Ипполита сидела в усталой позе у перил террасы, устремив глаза на парус; его белизна ослепляла ее. Она сидела немного сгорбившись, и во всей ее фигуре отражалась усталость, а на лице лежало глупое, идиотское выражение, указывавшее на временное притупление ее внутренней жизни. Из-за отсутствия выразительности наиболее вульгарные и неправильные черты ее лица обозначались резче обыкновенного, а нижняя часть лица сильнее выдавалась вперед. Даже изящный и грациозный рот, внушавший столько раз ее возлюбленному при поцелуях что-то вроде неопределенного инстинктивного ужаса, казался теперь лишенным своей обычной прелести и сведенным к простому грубому органу, для которого даже поцелуи могли быть только простым механическим действием, лишенным всякого очарования.

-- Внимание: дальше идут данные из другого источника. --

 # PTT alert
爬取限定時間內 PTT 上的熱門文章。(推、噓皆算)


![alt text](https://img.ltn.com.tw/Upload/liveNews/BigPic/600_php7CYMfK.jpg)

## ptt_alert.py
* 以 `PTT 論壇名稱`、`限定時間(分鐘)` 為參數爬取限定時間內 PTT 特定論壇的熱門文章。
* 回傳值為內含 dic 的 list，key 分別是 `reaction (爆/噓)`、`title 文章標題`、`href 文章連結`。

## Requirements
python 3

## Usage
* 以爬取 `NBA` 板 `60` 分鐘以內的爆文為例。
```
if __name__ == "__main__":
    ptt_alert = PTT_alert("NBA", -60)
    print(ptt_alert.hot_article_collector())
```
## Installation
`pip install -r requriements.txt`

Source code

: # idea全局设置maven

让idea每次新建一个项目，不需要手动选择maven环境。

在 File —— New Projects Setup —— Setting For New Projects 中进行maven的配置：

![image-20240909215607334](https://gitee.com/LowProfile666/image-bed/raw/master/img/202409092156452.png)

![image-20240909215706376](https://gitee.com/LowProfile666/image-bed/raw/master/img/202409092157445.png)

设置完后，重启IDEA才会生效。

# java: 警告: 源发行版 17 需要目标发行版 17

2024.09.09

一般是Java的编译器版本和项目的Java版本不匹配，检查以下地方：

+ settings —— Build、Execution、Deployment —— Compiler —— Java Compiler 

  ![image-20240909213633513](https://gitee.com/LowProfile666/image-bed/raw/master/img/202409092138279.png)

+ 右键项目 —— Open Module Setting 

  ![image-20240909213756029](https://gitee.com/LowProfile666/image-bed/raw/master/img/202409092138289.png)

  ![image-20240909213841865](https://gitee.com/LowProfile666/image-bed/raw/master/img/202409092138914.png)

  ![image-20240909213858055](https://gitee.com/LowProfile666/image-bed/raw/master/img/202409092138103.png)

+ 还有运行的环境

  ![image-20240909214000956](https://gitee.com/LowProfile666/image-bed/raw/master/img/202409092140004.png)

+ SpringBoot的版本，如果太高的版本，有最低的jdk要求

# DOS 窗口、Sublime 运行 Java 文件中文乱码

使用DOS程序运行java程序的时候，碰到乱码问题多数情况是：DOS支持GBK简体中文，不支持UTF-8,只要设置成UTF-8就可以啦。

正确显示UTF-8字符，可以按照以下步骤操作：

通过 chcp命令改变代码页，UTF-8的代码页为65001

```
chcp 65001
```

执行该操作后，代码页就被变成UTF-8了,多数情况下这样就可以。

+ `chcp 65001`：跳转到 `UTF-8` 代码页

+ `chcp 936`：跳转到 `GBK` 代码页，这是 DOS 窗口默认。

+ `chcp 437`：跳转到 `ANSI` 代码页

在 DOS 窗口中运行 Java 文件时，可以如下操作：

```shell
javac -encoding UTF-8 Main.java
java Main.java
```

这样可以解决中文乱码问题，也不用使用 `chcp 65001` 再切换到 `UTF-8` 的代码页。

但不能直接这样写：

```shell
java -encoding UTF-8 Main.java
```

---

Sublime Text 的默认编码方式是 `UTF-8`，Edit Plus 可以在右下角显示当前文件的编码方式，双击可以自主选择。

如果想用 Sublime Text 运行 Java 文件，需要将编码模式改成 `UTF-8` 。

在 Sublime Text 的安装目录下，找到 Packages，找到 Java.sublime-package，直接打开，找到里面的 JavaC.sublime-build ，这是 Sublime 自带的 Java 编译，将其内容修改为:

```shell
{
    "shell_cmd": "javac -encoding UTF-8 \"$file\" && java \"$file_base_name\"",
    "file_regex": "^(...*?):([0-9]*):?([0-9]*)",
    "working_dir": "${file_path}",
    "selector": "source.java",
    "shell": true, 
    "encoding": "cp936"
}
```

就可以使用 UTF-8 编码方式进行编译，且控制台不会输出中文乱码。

"Все кончено. Пламя внезапно потухло. Я больше не люблю ее, - думал Джиорджио, ясным и внимательным взором следя за бессознательным созданием, с жизнью которого он соединял свою жизнь до сего дня. - Я больше не люблю ее. Но как это могло случиться так внезапно?" - Он чувствовал не только отвращение после злоупотребления физическим удовольствием, но глубокую и сильную отчужденность, казавшуюся ему окончательной и неизгладимой. - "Как можно любить после того, что я видел?" - В нем повторилось обычное явление: соединяя первые разрозненные реальные впечатления в один призрак, он получал от него гораздо более сильное впечатление, чем от самого предмета. Ипполита олицетворяла теперь в его глазах только женщину, низшее существо без духовной жизни, простой предмет удовольствия, разрушения и смерти. - А он еще относился с отвращением к отцу. Разве он не делал сам того же самого? И в его уме мелькнуло воспоминание о содержанке отца и некоторые отрывки из ужасного разговора между ним и отцом в его деревенском доме у открытого окна, откуда он слышал крики своих маленьких незаконных братьев, перед огромным столом, заваленным бумагами, на котором он заметил стеклянное пресс-папье со скабрезной виньеткой.

- Боже мой, как тяжело! - прошептала Ипполита, отводя взор от белого паруса, остававшегося неподвижным в беспредельном пространстве. - А ты разве не чувствуешь себя утомленным?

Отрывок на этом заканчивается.